Directions:
Among the lines of the data below, count those that hold the word "dimension". Answer with the number alone.

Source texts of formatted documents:

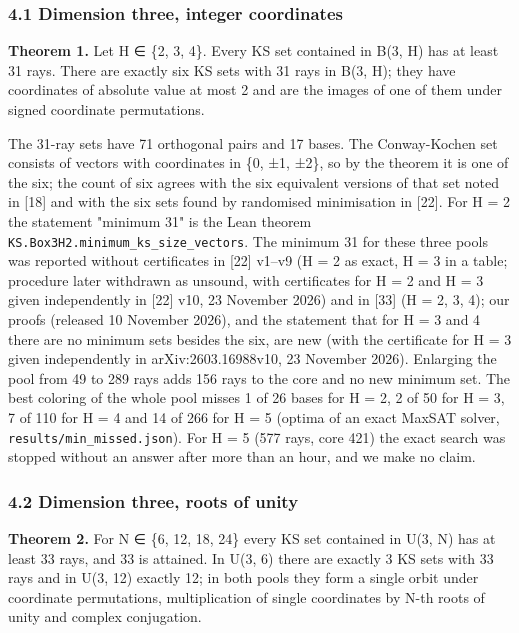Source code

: \documentclass[11pt,a4paper]{article}
\begin{document}
\subsubsection{4.1 Dimension three, integer coordinates}\label{41-dimension-three-integer-coordinates}

\textbf{Theorem 1.} Let H ∈ \{2, 3, 4\}. Every KS set contained in B(3, H) has at least 31 rays. There are
exactly six KS sets with 31 rays in B(3, H); they have coordinates of absolute value at most 2 and are
the images of one of them under signed coordinate permutations.

The 31-ray sets have 71 orthogonal pairs and 17 bases. The Conway-Kochen set consists of vectors with
coordinates in \{0, ±1, ±2\}, so by the theorem it is one of the six; the count of six agrees with the
six equivalent versions of that set noted in {[}18{]} and with the six sets found by randomised
minimisation in {[}22{]}. For H = 2 the statement "minimum 31" is the Lean theorem
\texttt{KS.Box3H2.minimum\_ks\_size\_vectors}. The minimum 31 for these three pools was reported without
certificates in {[}22{]} v1--v9 (H = 2 as exact, H = 3 in a table; procedure later withdrawn as unsound, with certificates for H = 2 and H = 3 given independently in {[}22{]} v10, 23 November 2026) and in {[}33{]} (H = 2, 3, 4); our proofs (released 10 November 2026), and the
statement that for H = 3 and 4 there are no minimum sets besides the six, are new (with the certificate for H = 3 given independently in arXiv:2603.16988v10, 23 November 2026). Enlarging the pool
from 49 to 289 rays adds 156 rays to the core and no new minimum set. The best coloring of the whole
pool misses 1 of 26 bases for H = 2, 2 of 50 for H = 3, 7 of 110 for H = 4 and 14 of 266 for H = 5
(optima of an exact MaxSAT solver, \texttt{results/min\_missed.json}). For H = 5 (577 rays, core 421) the exact search was stopped without an answer after
more than an hour, and we make no claim.

\subsubsection{4.2 Dimension three, roots of unity}\label{42-dimension-three-roots-of-unity}

\textbf{Theorem 2.} For N ∈ \{6, 12, 18, 24\} every KS set contained in U(3, N) has at least 33 rays, and 33 is
attained. In U(3, 6) there are exactly 3 KS sets with 33 rays and in U(3, 12) exactly 12; in both pools
they form a single orbit under coordinate permutations, multiplication of single coordinates by N-th
roots of unity and complex conjugation.
\end{document}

The answer:
2